みんなで笠を追いかけたその距離1キロ!【御笠の森】

つい先日、福岡県大野城市の山田地区にある【御笠の森】を訪ねましたので、そのお話です。

【御笠の森】はその名の通り、「御笠川」が流れるすぐそばのところにある森で↓

『日本書紀』には、この【御笠の森】にまつわるお話が記されているらしいんです。

そしてそのお話がなかなか興味深いので、皆さまにご紹介したいと思います。↓

仲哀天皇のお后である神功(じんぐう)皇后は、福岡県秋月にいる豪族『羽白熊鷲』(はじろくまわし←名前がかっこいい!!)を従わせるため、橿日宮(かしひのみや→現在の福岡市東区にある香椎宮)から秋月へ討伐に向かいました

その道すがら↓

神功皇后の御笠が風にあおられ空高く舞い上がってしまったのです

(ちなみに笠が取れた場所は、のちに「上筒井小字笠抜」という地名になったのだそう)

舞い上がった御笠は↓

飛んで飛んでどんどん飛んで、その距離なんと約1キロ。ようやく森の楠の木に引っ掛かかりました

その引っ掛かったという場所がこちら『御笠の森』というわけです。

 

なにが凄いって、お供の人が1キロしっかり笠を追えたということ。

お見事。ブラボー。ブラボー。さてお話の続きです。
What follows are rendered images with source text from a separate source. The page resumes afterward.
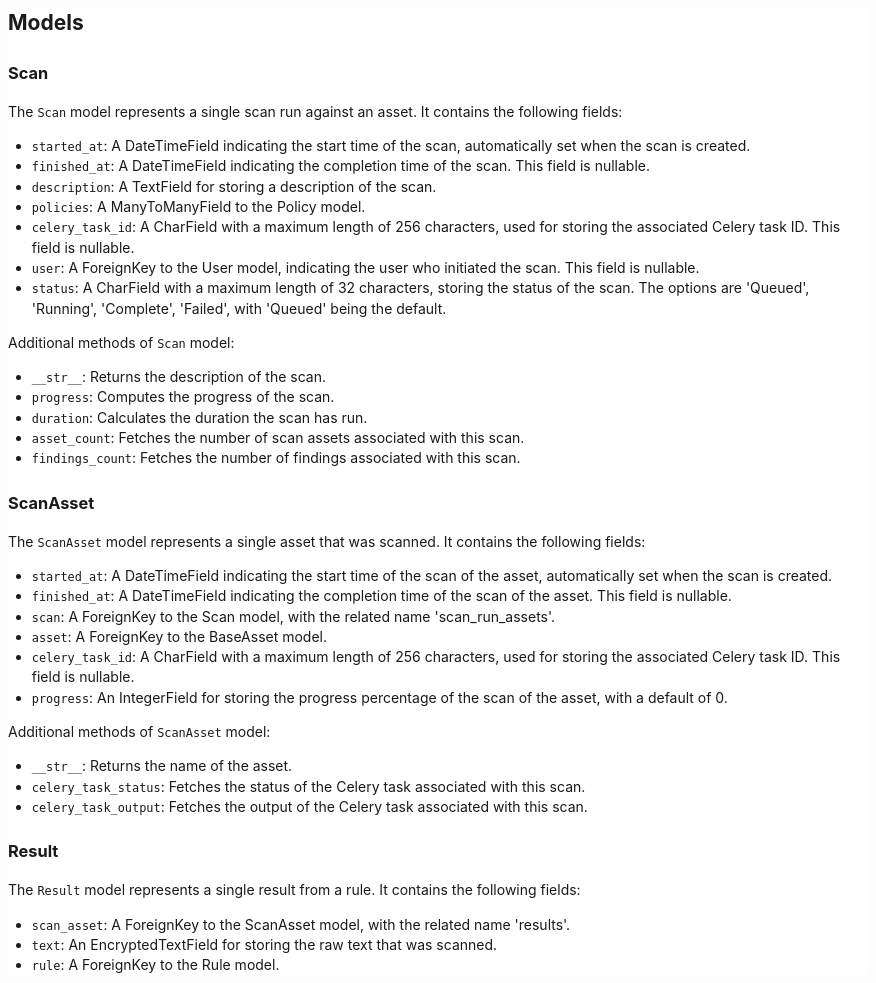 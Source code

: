 ## Models

### Scan

The `Scan` model represents a single scan run against an asset. It contains the following fields:

- `started_at`: A DateTimeField indicating the start time of the scan, automatically set when the scan is created.
- `finished_at`: A DateTimeField indicating the completion time of the scan. This field is nullable.
- `description`: A TextField for storing a description of the scan.
- `policies`: A ManyToManyField to the Policy model.
- `celery_task_id`: A CharField with a maximum length of 256 characters, used for storing the associated Celery task ID. This field is nullable.
- `user`: A ForeignKey to the User model, indicating the user who initiated the scan. This field is nullable.
- `status`: A CharField with a maximum length of 32 characters, storing the status of the scan. The options are 'Queued', 'Running', 'Complete', 'Failed', with 'Queued' being the default.

Additional methods of `Scan` model:
- `__str__`: Returns the description of the scan.
- `progress`: Computes the progress of the scan.
- `duration`: Calculates the duration the scan has run.
- `asset_count`: Fetches the number of scan assets associated with this scan.
- `findings_count`: Fetches the number of findings associated with this scan.

### ScanAsset

The `ScanAsset` model represents a single asset that was scanned. It contains the following fields:

- `started_at`: A DateTimeField indicating the start time of the scan of the asset, automatically set when the scan is created.
- `finished_at`: A DateTimeField indicating the completion time of the scan of the asset. This field is nullable.
- `scan`: A ForeignKey to the Scan model, with the related name 'scan_run_assets'.
- `asset`: A ForeignKey to the BaseAsset model.
- `celery_task_id`: A CharField with a maximum length of 256 characters, used for storing the associated Celery task ID. This field is nullable.
- `progress`: An IntegerField for storing the progress percentage of the scan of the asset, with a default of 0.

Additional methods of `ScanAsset` model:
- `__str__`: Returns the name of the asset.
- `celery_task_status`: Fetches the status of the Celery task associated with this scan.
- `celery_task_output`: Fetches the output of the Celery task associated with this scan.

### Result

The `Result` model represents a single result from a rule. It contains the following fields:

- `scan_asset`: A ForeignKey to the ScanAsset model, with the related name 'results'.
- `text`: An EncryptedTextField for storing the raw text that was scanned.
- `rule`: A ForeignKey to the Rule model.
↓

御笠の行方は分かったものの、木に引っ掛かってどうしようもない。なんとか振り落としたいけど、上手くいきません

なんとも困り果てたお供たちは、村長に相談することに。↓

その結果、神様へ舞を奉納することに。つまり神頼み。お供らの苦労の甲斐もあって、御笠はなんとか皇后の元へ戻ったのでした

そして神様へ舞を奉納したこの地は『舞田』と呼ばれるようになりましたよ、と。

その後、神功皇后は無事に熊鷲討伐に成功。その時のお言葉がこちら↓

我が心安し

きらきらきらー。

現在の【御笠の森】は、きれいに整備された小さな森のような公園のような、そんな趣きで↓

入り口には案内板があって、中へ入ってみると『御笠社神社』と記された小さな祠や『万葉歌石碑』がありました。

この日は風が強かったので、私の帽子も飛ばされてしまうかも!?↓

そしてどこかの木に引っ掛かったなら、私も舞を奉納しなくてはならないだろう。